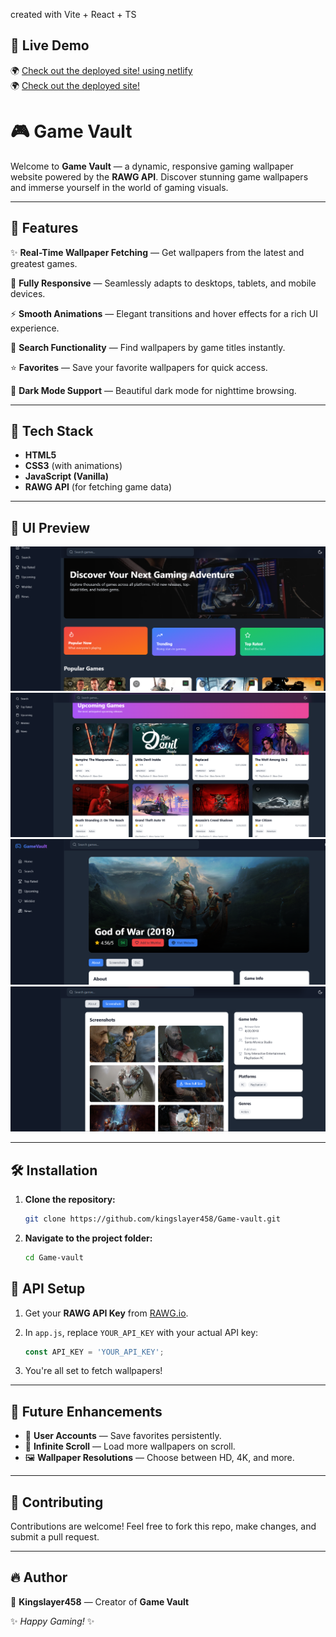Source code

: created with Vite + React + TS
## 🎯 **Live Demo**
🌍 [Check out the deployed site! using netlify](https://voluble-dasik-601e69.netlify.app/)  
🌍 [Check out the deployed site!](https://kingslayer458.github.io/Game-vault/)  



# 🎮 Game Vault

Welcome to **Game Vault** — a dynamic, responsive gaming wallpaper website powered by the **RAWG API**. Discover stunning game wallpapers and immerse yourself in the world of gaming visuals.

---

## 🚀 Features

✨ **Real-Time Wallpaper Fetching** — Get wallpapers from the latest and greatest games.

📱 **Fully Responsive** — Seamlessly adapts to desktops, tablets, and mobile devices.

⚡ **Smooth Animations** — Elegant transitions and hover effects for a rich UI experience.

🔎 **Search Functionality** — Find wallpapers by game titles instantly.

⭐ **Favorites** — Save your favorite wallpapers for quick access.

🌙 **Dark Mode Support** — Beautiful dark mode for nighttime browsing.

---

## 🎯 Tech Stack

- **HTML5**
- **CSS3** (with animations)
- **JavaScript (Vanilla)**
- **RAWG API** (for fetching game data)

---

## 📸 UI Preview

![Game Vault UI](gamevault.png)
![Game Vault UI](gamevault2.png)
![Game Vault UI](gamevault3.png)
![Game Vault UI](gamevault4.png)

---

## 🛠️ Installation

1. **Clone the repository:**
   ```bash
   git clone https://github.com/kingslayer458/Game-vault.git
   ```

2. **Navigate to the project folder:**
   ```bash
   cd Game-vault
   ```


## 🔧 API Setup

1. Get your **RAWG API Key** from [RAWG.io](https://rawg.io/apidocs).

2. In `app.js`, replace `YOUR_API_KEY` with your actual API key:
   ```javascript
   const API_KEY = 'YOUR_API_KEY';
   ```

3. You're all set to fetch wallpapers!

---

## 📌 Future Enhancements

- 🎁 **User Accounts** — Save favorites persistently.
- 🔄 **Infinite Scroll** — Load more wallpapers on scroll.
- 🖼️ **Wallpaper Resolutions** — Choose between HD, 4K, and more.

---

## 🎉 Contributing

Contributions are welcome! Feel free to fork this repo, make changes, and submit a pull request.

---



## 🔥 Author

👑 **Kingslayer458** — Creator of **Game Vault**

✨ *Happy Gaming!* ✨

####################

» **Problem**
Scan the material for the word "github". Return every line where it is found.

» **Result of this exercise**
🌍 [Check out the deployed site!](https://kingslayer458.github.io/Game-vault/)  
   git clone https://github.com/kingslayer458/Game-vault.git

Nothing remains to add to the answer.